Mme Odette Terrade. - Vous n'avez de cesse d'annoncer monts et merveilles pour le logement mais je constate une baisse continue des investissements publics. Vous ne faites rien pour appliquer la loi Dalo et la hausse des loyers et la fin de la trêve hivernale vont entraîner la multiplication des expulsions. Chaque année 100 000 expulsions sont prononcées, dont 10 000 mises en oeuvre avec le concours de la force publique. L'Insee prévoit un million de chômeurs en plus cette année. Il ne s'agit pas de mauvais payeurs ! Le comité de suivi du Dalo demande des mesures d'accompagnement. Mais vous n'avez mis en place qu'une ligne de téléphone ! La garantie des risques locatifs (GRL) ne défend que les bailleurs privés, alors que les locataires doivent affronter l'érosion de leurs ressources. Vous êtes bien le défenseur de la propriété privée. Nous demandons le gel des loyers et un moratoire pour les expulsions. (Applaudissements sur les bancs CRC)

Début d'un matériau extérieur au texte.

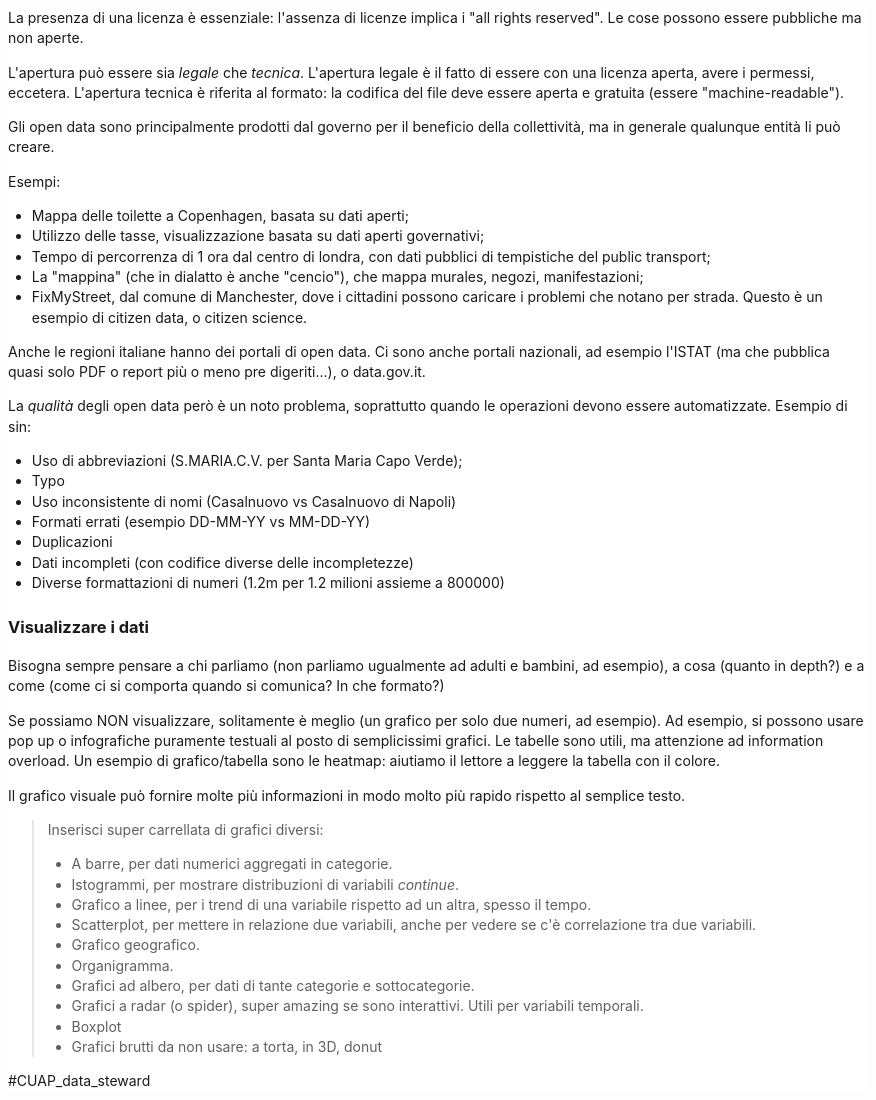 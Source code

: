 La presenza di una licenza è essenziale: l'assenza di licenze implica i "all rights reserved". Le cose possono essere pubbliche ma non aperte.

L'apertura può essere sia *legale* che *tecnica*. L'apertura legale è il fatto di essere con una licenza aperta, avere i permessi, eccetera. L'apertura tecnica è riferita al formato: la codifica del file deve essere aperta e gratuita (essere "machine-readable").

Gli open data sono principalmente prodotti dal governo per il beneficio della collettività, ma in generale qualunque entità li può creare.

Esempi:
- Mappa delle toilette a Copenhagen, basata su dati aperti;
- Utilizzo delle tasse, visualizzazione basata su dati aperti governativi;
- Tempo di percorrenza di 1 ora dal centro di londra, con dati pubblici di tempistiche del public transport;
- La "mappina" (che in dialatto è anche "cencio"), che mappa murales, negozi, manifestazioni;
- FixMyStreet, dal comune di Manchester, dove i cittadini possono caricare i problemi che notano per strada. Questo è un esempio di citizen data, o citizen science.

Anche le regioni italiane hanno dei portali di open data. Ci sono anche portali nazionali, ad esempio l'ISTAT (ma che pubblica quasi solo PDF o report più o meno pre digeriti...), o data.gov.it.

La *qualità* degli open data però è un noto problema, soprattutto quando le operazioni devono essere automatizzate. Esempio di sin:
- Uso di abbreviazioni (S.MARIA.C.V. per Santa Maria Capo Verde);
- Typo
- Uso inconsistente di nomi (Casalnuovo vs Casalnuovo di Napoli)
- Formati errati (esempio DD-MM-YY vs MM-DD-YY)
- Duplicazioni
- Dati incompleti (con codifice diverse delle incompletezze)
- Diverse formattazioni di numeri (1.2m per 1.2 milioni assieme a 800000)

### Visualizzare i dati
Bisogna sempre pensare a chi parliamo (non parliamo ugualmente ad adulti e bambini, ad esempio), a cosa (quanto in depth?) e a come (come ci si comporta quando si comunica? In che formato?)

Se possiamo NON visualizzare, solitamente è meglio (un grafico per solo due numeri, ad esempio). Ad esempio, si possono usare pop up o infografiche puramente testuali al posto di semplicissimi grafici.
Le tabelle sono utili, ma attenzione ad information overload. Un esempio di grafico/tabella sono le heatmap: aiutiamo il lettore a leggere la tabella con il colore.

Il grafico visuale può fornire molte più informazioni in modo molto più rapido rispetto al semplice testo.

> Inserisci super carrellata di grafici diversi:
> - A barre, per dati numerici aggregati in categorie.
> - Istogrammi, per mostrare distribuzioni di variabili *continue*.
> - Grafico a linee, per i trend di una variabile rispetto ad un altra, spesso il tempo.
> - Scatterplot, per mettere in relazione due variabili, anche per vedere se c'è correlazione tra due variabili.
> - Grafico geografico.
> - Organigramma.
> - Grafici ad albero, per dati di tante categorie e sottocategorie.
> - Grafici a radar (o spider), super amazing se sono interattivi. Utili per variabili temporali.
> - Boxplot
> - Grafici brutti da non usare: a torta, in 3D, donut


#CUAP_data_steward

M. Benoist Apparu, secrétaire d'État. - La propriété est un droit constitutionnel que je défends. Le moratoire serait contreproductif. Si les propriétaires ne peuvent récupérer leurs logements en cas d'impayés, ils ne loueront plus.
En revanche, il faut prévenir les expulsions. Nous avons créé des commissions départementales pour éviter les expulsions qui interviennent trop tardivement. Il faut en effet réagir dès le premier mois.

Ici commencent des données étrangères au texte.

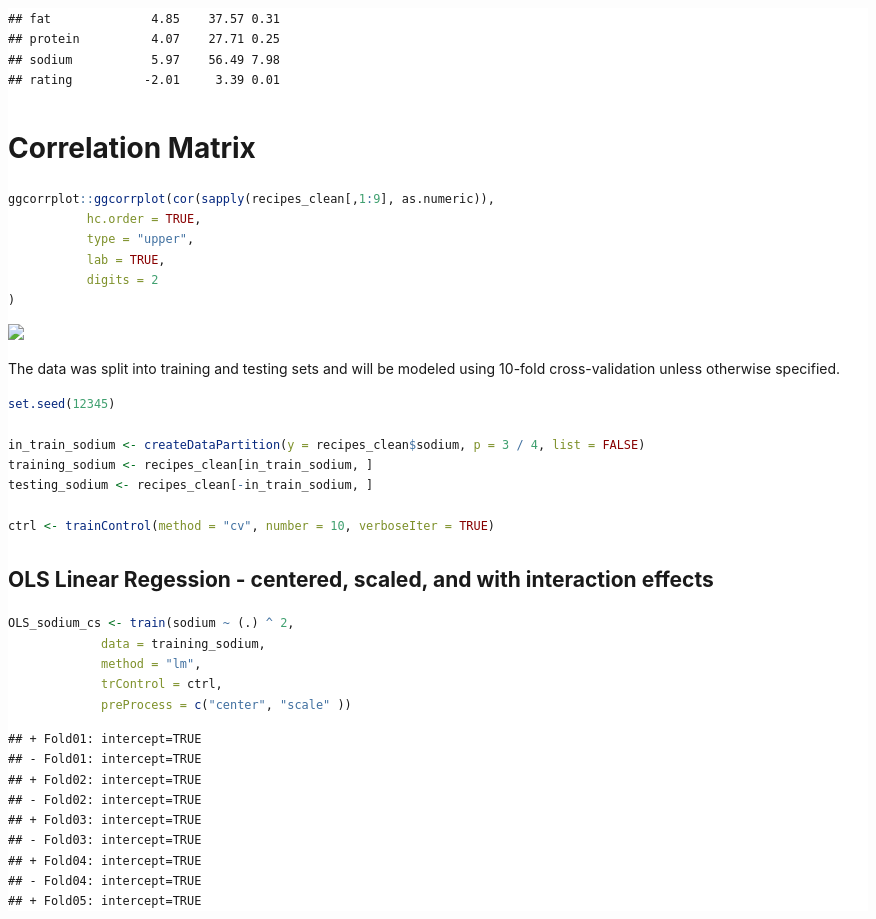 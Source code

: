     ## fat              4.85    37.57 0.31
    ## protein          4.07    27.71 0.25
    ## sodium           5.97    56.49 7.98
    ## rating          -2.01     3.39 0.01

# Correlation Matrix

``` r
ggcorrplot::ggcorrplot(cor(sapply(recipes_clean[,1:9], as.numeric)), 
           hc.order = TRUE,
           type = "upper",
           lab = TRUE, 
           digits = 2
) 
```

![](Predictive_Modeling---Recipe_Sodium2_files/figure-markdown_github/unnamed-chunk-4-1.png)

The data was split into training and testing sets and will be modeled using 10-fold cross-validation unless otherwise specified.

``` r
set.seed(12345)

in_train_sodium <- createDataPartition(y = recipes_clean$sodium, p = 3 / 4, list = FALSE)
training_sodium <- recipes_clean[in_train_sodium, ]
testing_sodium <- recipes_clean[-in_train_sodium, ]

ctrl <- trainControl(method = "cv", number = 10, verboseIter = TRUE)
```

## OLS Linear Regession - centered, scaled, and with interaction effects

``` r
OLS_sodium_cs <- train(sodium ~ (.) ^ 2, 
             data = training_sodium, 
             method = "lm",
             trControl = ctrl, 
             preProcess = c("center", "scale" ))
```

    ## + Fold01: intercept=TRUE 
    ## - Fold01: intercept=TRUE 
    ## + Fold02: intercept=TRUE 
    ## - Fold02: intercept=TRUE 
    ## + Fold03: intercept=TRUE 
    ## - Fold03: intercept=TRUE 
    ## + Fold04: intercept=TRUE 
    ## - Fold04: intercept=TRUE 
    ## + Fold05: intercept=TRUE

La garantie des risques locatifs a été mise en place à la demande des partenaires sociaux qui veulent que dès le premier mois d'impayé les services sociaux soient prévenus afin qu'ils interviennent le plus vite possible.

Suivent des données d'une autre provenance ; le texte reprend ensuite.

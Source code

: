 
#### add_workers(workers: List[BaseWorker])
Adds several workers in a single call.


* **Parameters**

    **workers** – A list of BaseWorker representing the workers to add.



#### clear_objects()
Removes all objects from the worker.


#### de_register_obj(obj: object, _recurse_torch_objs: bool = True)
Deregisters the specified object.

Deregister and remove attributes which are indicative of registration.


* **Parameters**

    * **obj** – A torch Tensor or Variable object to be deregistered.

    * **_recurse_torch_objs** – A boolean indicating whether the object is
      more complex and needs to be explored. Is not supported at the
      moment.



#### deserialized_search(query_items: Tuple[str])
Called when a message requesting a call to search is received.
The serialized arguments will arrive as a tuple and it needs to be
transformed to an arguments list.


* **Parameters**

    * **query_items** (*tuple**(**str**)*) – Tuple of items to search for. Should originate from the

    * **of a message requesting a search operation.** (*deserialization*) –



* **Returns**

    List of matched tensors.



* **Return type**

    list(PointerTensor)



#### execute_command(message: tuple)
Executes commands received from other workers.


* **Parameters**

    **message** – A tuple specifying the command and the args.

Notre politique est humaine ; elle est plus efficace qu'un moratoire.
Mme Odette Terrade. - Cette réponse ne nous satisfait pas. Le droit de propriété est un droit constitutionnel ? Le droit au logement aussi ! Considérer le logement comme une simple marchandise n'est pas acceptable. Revoyez votre copie ! Il est urgent de déclarer le logement grande cause nationale.
M. Philippe Dallier. - Vous avez annoncé une remise des aides fiscales appuyant l'accession à la propriété, inefficaces et couteuses : 7 milliards d'euros par an ! Vous voulez faire mieux en dépensant moins. Je suis d'accord avec vous, mais, je souhaite en savoir plus sur vos intentions : Quel est votre objectif d'économie budgétaire ? Allez-vous revoir le dispositif Scellier ? Comment assurer la cohérence de vos réflexions avec la réduction des niches fiscales ?
M. Benoist Apparu, secrétaire d'État. - La France a douze produits d'accession à la propriété, dont les cinq principaux coûtent 7 milliards d'euros pour une efficacité douteuse. Il nous faut d'autres outils, moins nombreux, plus simples, plus puissants, notamment pour resolvabiliser les classes moyennes, Nous voulons aussi accélérer la sortie de la crise.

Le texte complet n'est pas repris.